Home > finals > Editor’s insatiable curiosity propels community paper

Editor’s insatiable curiosity propels community paper

Sara Janak
University of Nebraska- Lincoln

Adam KlinkerEditor of the Ralston Recorder.

Adam Klinker,
editor of the Ralston Recorder.

Adam Klinker was a journalism student for about two weeks at the University of Nebraska- Lincoln.

He was torn between journalism and English, but Klinker decided to pursue English and history. After graduating, he worked as a reporter for the Beatrice Daily Sun. After two and a half years there, he attended the University of Kansas and obtained a master’s degree in literature. He eventually went on to work at the Ralston Recorder, where he’s been the editor for two and a half years.

Klinker said he didn’t follow the typical path of a journalism student; he didn’t have any internships. However, he worked at the Daily Nebraskan throughout hiscollege career, and that experience is what helped him break into the industry.

“I actually wrote just about everything for the DN. I wrote sports, news, city council, crime, I reviewed some movies,“ Klinker said. “By virtue of that experience, they hired me on at Beatrice.”

Klinker’s job at the Ralston Recorder, a weekly newspaper, isn’t like most editing jobs.

“I don’t know that there’s anything that really is typical,” he said, but “Monday and Tuesdays are the most regimented days around here because that’s when the production cycle starts.”

He spends the rest of the week seeking out story ideas and bringing them to fruition.

Klinker said one of the toughest parts of his job is coming up with the dominant front-page story, but perhaps the most challenging is that he’s producing the paper himself.

“I’m unique in that I’m a one-man operation. I do everything except sell the ads,” he said. “That can be great, honestly, because I have much more autonomy in this newsroom.”

He enjoys the freedom, but said he can’t bounce ideas off anyone, and that can be challenging.

“I’d say even more challenging than coming up with the stories ideas is dealing with that dynamic,” he said. “All the pressure is on me.”

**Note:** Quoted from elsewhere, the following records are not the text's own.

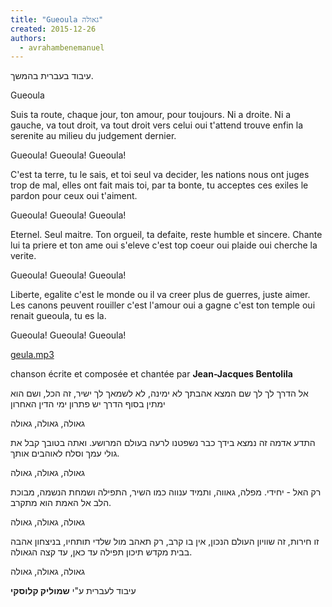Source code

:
 ```yaml
---
title: "Gueoula גאולה"
created: 2015-12-26
authors: 
  - avrahambenemanuel
---
```


עיבוד בעברית בהמשך.

Gueoula

Suis ta route, chaque jour, ton amour, pour toujours. Ni a droite. Ni a gauche, va tout droit, va tout droit vers celui oui t'attend trouve enfin la serenite au milieu du judgement dernier.

Gueoula! Gueoula! Gueoula!

C'est ta terre, tu le sais, et toi seul va decider, les nations nous ont juges trop de mal, elles ont fait mais toi, par ta bonte, tu acceptes ces exiles le pardon pour ceux oui t'aiment.

Gueoula! Gueoula! Gueoula!

Eternel. Seul maitre. Ton orgueil, ta defaite, reste humble et sincere. Chante lui ta priere et ton ame oui s'eleve c'est top coeur oui plaide oui cherche la verite.

Gueoula! Gueoula! Gueoula!

Liberte, egalite c'est le monde ou il va creer plus de guerres, juste aimer. Les canons peuvent rouiller c'est l'amour oui a gagne c'est ton temple oui renait gueoula, tu es la.

Gueoula! Gueoula! Gueoula!

[geula.mp3](http://geulah.org.il/Bentolila/geula.mp3)

chanson écrite et composée et chantée par **Jean-Jacques Bentolila**

אל הדרך לך לך שם המצא אהבתך לא ימינה, לא לשמאך לך ישיר, זה הכל, ושם הוא ימתין בסוף הדרך יש פתרון ימי הדין האחרון

גאולה, גאולה, גאולה

התדע אדמה זה נמצא בידך כבר נשפטנו לרעה בעולם המרושע. ואתה בטובך קבל את גולי עמך וסלח לאוהבים אותך.

גאולה, גאולה, גאולה

רק האל - יחידי. מפלה, גאווה, ותמיד ענווה כמו השיר, התפילה ושמחת הנשמה, מבוכת הלב אל האמת הוא מתקרב.

גאולה, גאולה, גאולה

זו חירות, זה שוויון העולם הנכון, אין בו קרב, רק תאהב מול שלדי תותחיו, בניצחון אהבה בבית מקדש תיכון תפילה עד כאן, עד קצה הגאולה.

גאולה, גאולה, גאולה

עיבוד לעברית ע"י **שמוליק קלוסקי**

Klinker said the best part of his job is being independent, and that he gets to do what he loves: writing and telling stories.

“Writing has always been something very important to me, but I’m reminded of something  Dorothy Parker said, she was one of our great humorists of the last century, she said ‘I hate writing, but I love having written,’” Klinker said. “That puts my perspective into sharper relief, because that’s exactly it. Writing is hard, you open up a vein and you just let it run, then it’s over and you feel better about yourself.”

Klinker said the Ralston Recorder is trying to adapt to the changing landscape of journalism, but it’s been a bit of a struggle. The majority of readers prefer to receive the paper the traditional way.

Klinker said his readers don’t want to see breaking news in the Recorder because they can get that from many other sources.

They’re more interested in stories that highlight the community, and he cherishes telling those stories.

“I love telling people stories, and I’m inspired by people and what they do, and I want them to be known,” he said. “We are essentially, every week, creating scrapbook.”

Journalism’s future is on Web, but students need old-fashioned skills

By Robert Vencil
University of Nebraska-Lincoln

The digital age is changing journalism, and that’s not always easy for newspaper editors.

The Ralston Recorder, a weekly newspaper, is trying to establish more of a Web presence, said Editor Adam Klinker.  The Recorder has a website, but it is housed on Omaha.com. The Recorder is part of Suburban Newspapers, a division of the Omaha World-Herald.  Klinker also set up a Twitter account and created a Facebook page for the paper, but he said he doesn’t use it as much as he should.

The company would like to use the Recorder as a sandbox in the digital world, Klinker said.  He expects the paper to become more of a 24-hour digital news source by moving online.

“The print is in its twilight,” Klinker said, “and the sun hasn’t even risen over the horizon on the Web.”

But he recognizes that long-time subscribers who have gotten a print paper for years expect to see it on their doorsteps every Wednesday.

“It comes down to your readership,” Klinker said. “There’s just more gravity in print.”  The Recorder contains a lot of small-town features and it’s all about the names, Klinker said.  “People want to see their sons and daughters, nieces and nephews in the paper.”

That style of writing doesn’t fit as well on the Web.

Journalism students today are used to hearing how they need to learn to tell stories on all different forms of media to be successful, but Klinker has another idea.  He thinks the key to success for students is leaving college with a well-rounded education and the ability to talk to people.

“Too many journalists think they know everything,” Klinker said.  “They don’t socialize.  They’re just there for the information.”

Students, he said, need to learn what they can about all they can, but still need to approach a subject like a child.  “You need to put yourself out there,” he said.  To him, it seems as if they human element has left journalism.

“Lost is the idea of the journalist being the guy you can talk to, but still be wary of.”